The dye doesn't "kill" the neuron in the way poisoning or blocking its metabolic pathways would, Macklis says. The targeted neuron does not lyse, dumping its contents into the neocortex and touching off inflammation. Instead, the dye inflicts a "subcritical injury" causing the cell to turn on apoptosis.

"The neuron is very neat and tidy. It's like a cat in a litter box," Macklis says. "When it decides to kill itself, it cuts itself into little apoptotic bodies, packets that are small enough to be eaten by other cells. Phagocytes come through and engulf them."

In the meantime, the investigators had chemically labeled precursor cells already on the scene in the cortex to see if they would multiply, turn into the right kind of neuron, and take the place of the cellular suicides. Contrary to neurological common knowledge, the precursors did just that.

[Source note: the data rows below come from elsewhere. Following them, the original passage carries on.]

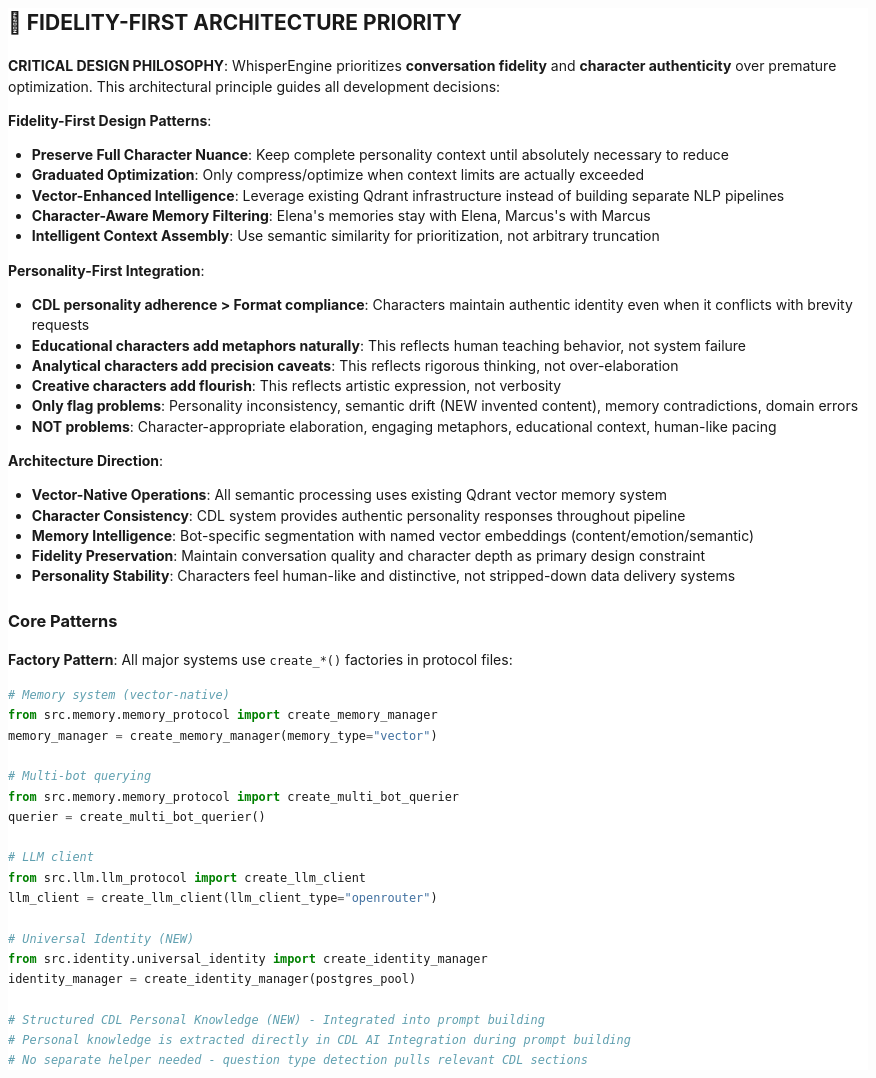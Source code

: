 ## 🎯 FIDELITY-FIRST ARCHITECTURE PRIORITY

**CRITICAL DESIGN PHILOSOPHY**: WhisperEngine prioritizes **conversation fidelity** and **character authenticity** over premature optimization. This architectural principle guides all development decisions:

**Fidelity-First Design Patterns**:
- **Preserve Full Character Nuance**: Keep complete personality context until absolutely necessary to reduce
- **Graduated Optimization**: Only compress/optimize when context limits are actually exceeded
- **Vector-Enhanced Intelligence**: Leverage existing Qdrant infrastructure instead of building separate NLP pipelines
- **Character-Aware Memory Filtering**: Elena's memories stay with Elena, Marcus's with Marcus
- **Intelligent Context Assembly**: Use semantic similarity for prioritization, not arbitrary truncation

**Personality-First Integration**:
- **CDL personality adherence > Format compliance**: Characters maintain authentic identity even when it conflicts with brevity requests
- **Educational characters add metaphors naturally**: This reflects human teaching behavior, not system failure
- **Analytical characters add precision caveats**: This reflects rigorous thinking, not over-elaboration
- **Creative characters add flourish**: This reflects artistic expression, not verbosity
- **Only flag problems**: Personality inconsistency, semantic drift (NEW invented content), memory contradictions, domain errors
- **NOT problems**: Character-appropriate elaboration, engaging metaphors, educational context, human-like pacing

**Architecture Direction**:
- **Vector-Native Operations**: All semantic processing uses existing Qdrant vector memory system
- **Character Consistency**: CDL system provides authentic personality responses throughout pipeline
- **Memory Intelligence**: Bot-specific segmentation with named vector embeddings (content/emotion/semantic)
- **Fidelity Preservation**: Maintain conversation quality and character depth as primary design constraint
- **Personality Stability**: Characters feel human-like and distinctive, not stripped-down data delivery systems

### Core Patterns

**Factory Pattern**: All major systems use `create_*()` factories in protocol files:
```python
# Memory system (vector-native)
from src.memory.memory_protocol import create_memory_manager
memory_manager = create_memory_manager(memory_type="vector")

# Multi-bot querying
from src.memory.memory_protocol import create_multi_bot_querier
querier = create_multi_bot_querier()

# LLM client
from src.llm.llm_protocol import create_llm_client
llm_client = create_llm_client(llm_client_type="openrouter")

# Universal Identity (NEW)
from src.identity.universal_identity import create_identity_manager
identity_manager = create_identity_manager(postgres_pool)

# Structured CDL Personal Knowledge (NEW) - Integrated into prompt building
# Personal knowledge is extracted directly in CDL AI Integration during prompt building
# No separate helper needed - question type detection pulls relevant CDL sections
```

The endogenous stem cells underwent mitosis, as evidenced by the appearance of labeled BrdU, a marker of DNA replication. Then the investigators spotted Doublecortin, a protein expressed only by migrating neurons; Hu, an early neuronal marker; and NeuN, a marker expressed only by mature neurons, indicating the precursors were progressively developing into mature neurons. Confirmation that the replacements were projecting their axons to make connections with other neurons came from anatomical labeling with dyes.

But did the replacement neurons actually function? Macklis says that it's very difficult to know if a mouse's neurons are working correctly just from observing its behavior, so his lab is pursuing parallel studies of mice with regenerated neurons derived from transplanted precursors. The goal is to spot clear biochemical signals that the new neurons and their neighbors are, indeed, working together.

Still, Macklis warns that his lab's demonstration of neurons healing from within is only a first step. "Not for a moment would any of us suggest that to repair the brain we want to go around inducing cell death. Rather, it's that we want to use this as an experimental tool to dissect out what the controls are. Our approach of targeted apoptosis has given us a crude external lever over a whole program of genes that we're investigating now. What we've done in this study is to turn on the whole program, all at once. What we'd really like to do is to define what the sequence and combination of the individual molecules is.

"Now comes the hard work," says Macklis.